Why did we open an office in Costa Rica?

We are growing. Our strength is managing complex digital business transformations. This service is particularly in demand in the context of international, global collaboration. Our platform-based project and program management is designed for remote collaboration and makes working together almost completely location-independent. The real challenge is therefore managing the people working across different time zones. In order to ensure a work-life balance, it is important for us to have experienced colleagues, available in different time zones.

In Europe we are already quite well positioned with offices in the UK, Germany and Cyprus. In addition, we also cover Asia with locations in India and Taiwan. However, until the end of last year we were missing locations covering the important American time zones.

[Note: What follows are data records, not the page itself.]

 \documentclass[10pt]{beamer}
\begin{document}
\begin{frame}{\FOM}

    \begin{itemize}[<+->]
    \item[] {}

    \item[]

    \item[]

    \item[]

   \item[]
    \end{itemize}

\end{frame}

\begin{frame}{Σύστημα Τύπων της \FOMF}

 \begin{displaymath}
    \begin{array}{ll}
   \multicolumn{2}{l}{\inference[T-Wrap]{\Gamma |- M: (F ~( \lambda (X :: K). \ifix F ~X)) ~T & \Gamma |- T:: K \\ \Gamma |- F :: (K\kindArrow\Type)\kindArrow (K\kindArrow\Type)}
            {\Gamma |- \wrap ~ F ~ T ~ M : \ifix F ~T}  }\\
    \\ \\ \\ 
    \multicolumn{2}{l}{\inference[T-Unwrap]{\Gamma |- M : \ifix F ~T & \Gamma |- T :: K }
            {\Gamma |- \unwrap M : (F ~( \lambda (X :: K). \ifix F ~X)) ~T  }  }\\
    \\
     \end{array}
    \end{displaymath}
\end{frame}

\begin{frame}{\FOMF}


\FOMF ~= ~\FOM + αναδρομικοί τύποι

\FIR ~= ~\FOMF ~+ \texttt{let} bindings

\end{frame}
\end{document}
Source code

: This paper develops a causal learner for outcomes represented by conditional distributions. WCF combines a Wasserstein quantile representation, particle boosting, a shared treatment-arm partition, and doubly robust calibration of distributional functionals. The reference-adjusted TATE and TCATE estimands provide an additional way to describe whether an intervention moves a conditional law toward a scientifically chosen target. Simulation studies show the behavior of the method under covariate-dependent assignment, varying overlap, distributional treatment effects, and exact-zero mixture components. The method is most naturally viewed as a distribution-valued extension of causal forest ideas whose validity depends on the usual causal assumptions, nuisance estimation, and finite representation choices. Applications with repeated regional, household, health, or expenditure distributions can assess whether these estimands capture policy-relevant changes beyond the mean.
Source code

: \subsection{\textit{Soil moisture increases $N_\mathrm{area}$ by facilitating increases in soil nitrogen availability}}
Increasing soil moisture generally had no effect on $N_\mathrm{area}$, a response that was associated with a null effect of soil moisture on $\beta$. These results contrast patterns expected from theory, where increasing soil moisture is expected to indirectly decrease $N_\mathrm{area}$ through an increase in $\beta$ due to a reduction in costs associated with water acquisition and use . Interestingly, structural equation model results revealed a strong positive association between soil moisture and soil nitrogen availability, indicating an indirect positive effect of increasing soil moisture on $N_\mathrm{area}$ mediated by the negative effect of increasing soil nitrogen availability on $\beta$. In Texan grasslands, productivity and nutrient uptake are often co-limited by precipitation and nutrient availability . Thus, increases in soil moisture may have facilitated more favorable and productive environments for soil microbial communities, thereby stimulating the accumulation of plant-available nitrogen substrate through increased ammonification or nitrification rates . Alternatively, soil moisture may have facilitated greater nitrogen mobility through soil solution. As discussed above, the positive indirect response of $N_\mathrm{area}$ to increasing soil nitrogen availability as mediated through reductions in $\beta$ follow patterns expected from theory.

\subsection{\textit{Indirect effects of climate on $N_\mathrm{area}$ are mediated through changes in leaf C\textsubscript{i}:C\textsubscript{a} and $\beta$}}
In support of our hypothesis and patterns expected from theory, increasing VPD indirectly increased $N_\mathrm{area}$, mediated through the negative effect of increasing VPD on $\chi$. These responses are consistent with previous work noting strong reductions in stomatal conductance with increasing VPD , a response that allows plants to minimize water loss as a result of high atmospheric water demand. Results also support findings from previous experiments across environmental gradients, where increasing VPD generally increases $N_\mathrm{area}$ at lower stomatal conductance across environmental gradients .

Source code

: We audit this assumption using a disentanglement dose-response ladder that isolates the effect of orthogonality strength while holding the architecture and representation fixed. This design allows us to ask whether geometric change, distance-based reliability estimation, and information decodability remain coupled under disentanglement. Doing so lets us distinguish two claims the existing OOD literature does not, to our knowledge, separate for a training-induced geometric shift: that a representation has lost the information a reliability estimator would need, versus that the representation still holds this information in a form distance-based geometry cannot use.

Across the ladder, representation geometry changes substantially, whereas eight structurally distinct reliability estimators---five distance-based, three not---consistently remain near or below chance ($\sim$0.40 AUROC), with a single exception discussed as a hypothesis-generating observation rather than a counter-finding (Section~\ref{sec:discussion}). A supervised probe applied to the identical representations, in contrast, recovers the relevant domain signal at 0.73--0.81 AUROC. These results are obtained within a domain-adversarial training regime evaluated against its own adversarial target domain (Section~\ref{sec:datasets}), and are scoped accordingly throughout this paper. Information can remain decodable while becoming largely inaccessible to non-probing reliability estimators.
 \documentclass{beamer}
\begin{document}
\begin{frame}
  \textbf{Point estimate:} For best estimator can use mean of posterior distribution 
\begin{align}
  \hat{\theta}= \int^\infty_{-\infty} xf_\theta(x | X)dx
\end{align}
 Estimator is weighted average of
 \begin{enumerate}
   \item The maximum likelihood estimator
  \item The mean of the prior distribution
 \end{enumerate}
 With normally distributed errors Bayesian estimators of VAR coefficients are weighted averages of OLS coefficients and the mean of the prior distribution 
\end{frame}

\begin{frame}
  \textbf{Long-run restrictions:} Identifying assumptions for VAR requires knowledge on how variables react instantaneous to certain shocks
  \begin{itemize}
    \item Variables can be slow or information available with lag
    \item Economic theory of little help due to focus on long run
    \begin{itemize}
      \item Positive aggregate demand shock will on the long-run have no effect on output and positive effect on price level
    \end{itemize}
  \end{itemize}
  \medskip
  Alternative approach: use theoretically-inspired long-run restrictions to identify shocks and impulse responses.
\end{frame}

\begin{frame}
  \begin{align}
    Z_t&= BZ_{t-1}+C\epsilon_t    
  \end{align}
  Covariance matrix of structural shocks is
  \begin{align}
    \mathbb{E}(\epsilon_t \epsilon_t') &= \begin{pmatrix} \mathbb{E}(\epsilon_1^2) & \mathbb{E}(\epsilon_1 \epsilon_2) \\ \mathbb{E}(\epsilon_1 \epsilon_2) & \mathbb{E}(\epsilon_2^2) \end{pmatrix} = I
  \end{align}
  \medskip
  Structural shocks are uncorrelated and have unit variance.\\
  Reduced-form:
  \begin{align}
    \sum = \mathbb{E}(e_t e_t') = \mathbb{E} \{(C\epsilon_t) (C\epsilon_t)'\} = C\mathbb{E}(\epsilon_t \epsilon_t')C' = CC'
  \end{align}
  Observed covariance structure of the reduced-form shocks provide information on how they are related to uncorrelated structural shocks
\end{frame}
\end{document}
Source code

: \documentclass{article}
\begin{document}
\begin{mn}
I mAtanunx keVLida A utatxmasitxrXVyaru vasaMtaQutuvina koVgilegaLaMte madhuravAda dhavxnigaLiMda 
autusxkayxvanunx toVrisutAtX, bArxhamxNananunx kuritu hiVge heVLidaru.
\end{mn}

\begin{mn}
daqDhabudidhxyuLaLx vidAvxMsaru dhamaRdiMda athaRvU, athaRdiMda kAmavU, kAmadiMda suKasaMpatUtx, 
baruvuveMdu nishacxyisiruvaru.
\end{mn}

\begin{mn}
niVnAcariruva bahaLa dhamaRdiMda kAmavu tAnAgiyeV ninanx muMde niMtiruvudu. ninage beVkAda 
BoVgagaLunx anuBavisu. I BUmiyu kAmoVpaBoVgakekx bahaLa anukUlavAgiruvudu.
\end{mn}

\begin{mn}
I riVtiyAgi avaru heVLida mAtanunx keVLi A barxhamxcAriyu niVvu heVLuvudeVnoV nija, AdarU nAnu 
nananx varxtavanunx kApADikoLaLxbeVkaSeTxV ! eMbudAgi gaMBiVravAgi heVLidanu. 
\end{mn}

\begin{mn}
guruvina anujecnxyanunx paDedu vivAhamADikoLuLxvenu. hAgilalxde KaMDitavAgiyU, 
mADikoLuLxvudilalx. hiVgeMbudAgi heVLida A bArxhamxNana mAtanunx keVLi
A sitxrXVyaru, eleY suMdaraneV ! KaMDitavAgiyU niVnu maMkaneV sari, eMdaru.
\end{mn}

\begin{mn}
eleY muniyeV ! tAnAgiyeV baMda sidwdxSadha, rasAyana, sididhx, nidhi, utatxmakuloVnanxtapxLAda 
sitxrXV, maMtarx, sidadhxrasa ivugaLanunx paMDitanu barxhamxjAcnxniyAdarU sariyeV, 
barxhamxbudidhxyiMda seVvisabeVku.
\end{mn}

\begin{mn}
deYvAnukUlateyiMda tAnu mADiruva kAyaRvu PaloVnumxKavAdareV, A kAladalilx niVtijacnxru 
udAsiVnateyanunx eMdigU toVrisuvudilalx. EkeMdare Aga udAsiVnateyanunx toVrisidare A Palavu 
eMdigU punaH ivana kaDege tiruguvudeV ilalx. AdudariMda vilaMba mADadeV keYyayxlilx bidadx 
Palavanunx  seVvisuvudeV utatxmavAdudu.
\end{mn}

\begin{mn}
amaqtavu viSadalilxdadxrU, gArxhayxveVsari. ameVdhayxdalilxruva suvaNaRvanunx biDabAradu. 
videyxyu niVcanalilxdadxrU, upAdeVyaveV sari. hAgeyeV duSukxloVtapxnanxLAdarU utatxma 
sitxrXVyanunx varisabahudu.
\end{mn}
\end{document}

So where to? Canada? Politically uncertain. USA? High level of education but expensive. Some of our customers are currently deliberately reducing skilled labor in the United States and are rebuilding new capacities in Central and South America. That also made us think.
In South America, Argentina and Chile stand out with high educational standards. Potentially qualified employees for our remote transformation would be available. No question. Relatively high unemployment figures on the one hand, a noticeable tendency towards agile working methods, visible through a relatively high number of agile coaches with Scrum and SAFe certifications in connection with a pronounced want-to attitude speaks for it.From our point of view, rather unstable political conditions and difficult to assess legal security rather against it.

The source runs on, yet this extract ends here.